Just so. I think that this is a variation on what Ken Wilber calls the “pre/trans fallacy.” Wilbur sees the esoteric project as the cultivation of trans-rational consciousness, beyond ordinary rational thinking, but observes that because the trans-rational is often non-rational, it is often mistaken for the pre-rational understanding of children. Unlike the pre-rational, the trans-rational includes rationality but is not limited by it.
I think that the liberatory spiritual project can be understood as pursuing, among other things, a trans-moral consciousness, analagous to (and linked with) trans-rational consciousness.
Thus the danger in trying to recapture the power in our primal innocence by attempting to shed our adult rational and moral consciousness. The proper project is neither rejection of the moral in a retreat to the pre-moral nor a rejection of the pre-moral in service of the cultivation of the moral, but rather the integration of the moral and pre-moral to enable us to reach for the liberatory trans-moral.
How many people do you suppose there are who are capable, and inclined, to understand what you just said?
ReplyDeleteWell said!! Thank you.
You know, when I read that your post will include "Freudian psychology, the Talmud, humanistic spirituality, esoteric spirituality, [and] Star Trek", my first thought was "All we need is some Ken Wilbur to fill out the pantheon"
ReplyDeleteRight on queue... ;-)
Ray
Saying that Feri has no ethical structure is simply not true. Ethics are embedded in the Pearl Pentacle (Love, Knowledge, Wisdom, Law, Freedom) and the two are supposed to go together. The Black Heart of Innocence is what you get when all the point of the Iron Pentacle are in balance, and the Iron Pentacle and Pearl Pentacle are intertwined.
ReplyDeleteThe behavior of certain individuals within Feri is not a flaw in the philosophy, but a flaw in the people. Having rules and "agreed upon" ethics never stopped individuals in other religions from abusing their power.

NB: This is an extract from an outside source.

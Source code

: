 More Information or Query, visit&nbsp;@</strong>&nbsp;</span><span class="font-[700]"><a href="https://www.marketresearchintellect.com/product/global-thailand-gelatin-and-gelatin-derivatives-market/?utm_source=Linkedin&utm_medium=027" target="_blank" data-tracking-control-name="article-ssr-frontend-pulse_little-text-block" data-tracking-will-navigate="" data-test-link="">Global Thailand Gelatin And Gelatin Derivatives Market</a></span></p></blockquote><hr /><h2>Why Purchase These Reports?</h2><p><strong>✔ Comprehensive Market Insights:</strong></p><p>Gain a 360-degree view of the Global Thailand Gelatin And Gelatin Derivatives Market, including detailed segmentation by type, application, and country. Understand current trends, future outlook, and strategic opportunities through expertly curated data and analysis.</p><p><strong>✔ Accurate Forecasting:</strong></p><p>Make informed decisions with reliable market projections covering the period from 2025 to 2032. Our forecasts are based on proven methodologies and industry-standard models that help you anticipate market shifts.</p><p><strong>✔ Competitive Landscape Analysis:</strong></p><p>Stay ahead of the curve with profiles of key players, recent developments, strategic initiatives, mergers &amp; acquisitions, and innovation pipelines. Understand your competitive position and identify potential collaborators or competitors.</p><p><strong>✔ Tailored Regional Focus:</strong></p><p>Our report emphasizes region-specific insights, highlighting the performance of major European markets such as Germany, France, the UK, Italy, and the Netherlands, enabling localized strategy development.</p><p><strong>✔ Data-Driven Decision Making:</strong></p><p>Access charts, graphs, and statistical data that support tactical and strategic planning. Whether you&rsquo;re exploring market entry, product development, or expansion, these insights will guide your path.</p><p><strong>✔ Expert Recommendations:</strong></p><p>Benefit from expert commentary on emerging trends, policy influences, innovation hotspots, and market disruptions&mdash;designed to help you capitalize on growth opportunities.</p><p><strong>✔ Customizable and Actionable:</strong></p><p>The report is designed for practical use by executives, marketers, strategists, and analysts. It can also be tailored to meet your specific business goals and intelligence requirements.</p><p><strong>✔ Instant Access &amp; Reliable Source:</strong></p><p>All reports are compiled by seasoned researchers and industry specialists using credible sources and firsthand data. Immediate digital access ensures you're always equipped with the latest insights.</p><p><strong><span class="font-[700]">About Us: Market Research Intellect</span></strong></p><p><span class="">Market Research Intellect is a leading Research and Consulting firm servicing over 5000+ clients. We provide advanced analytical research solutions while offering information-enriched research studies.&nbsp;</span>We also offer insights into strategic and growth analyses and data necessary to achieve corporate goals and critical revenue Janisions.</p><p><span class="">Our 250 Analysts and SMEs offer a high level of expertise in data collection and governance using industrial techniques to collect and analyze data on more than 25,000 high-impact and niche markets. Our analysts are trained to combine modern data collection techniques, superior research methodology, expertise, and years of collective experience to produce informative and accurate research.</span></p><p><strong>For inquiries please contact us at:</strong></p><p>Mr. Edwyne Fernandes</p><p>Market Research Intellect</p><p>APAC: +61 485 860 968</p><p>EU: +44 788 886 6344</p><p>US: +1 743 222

It's my hope always that we could do better. I do think the lack of any means or method...other than disapprobation...to deal with someone who does abuse power is a drawback of the loose anarchic structure of the trad. And yet...I've seen way too many examples of how having more structure merely gives people more scope for abuse. If we were to give up the current radical autonomy of initiates for a council of elders, etc., I'm not sure that it would be a wise trade.
I'd also like to add that I disagree with the characterization of the Black Heart of Innocence as any kind of will to evil in the first place. In my own personal experience, the more developed my Black Heart is, the more kindly I treat people and the more compassionate I am able to be with them. The Iron Pentacle has the effect of strengthening your boundaries and in every day reality, most bad behavior comes from bad boundaries. Like anything, people can take it too far or simply be wrongheaded about what the BHOI really is but again I think that's a flaw in execution, not a flaw in the idea.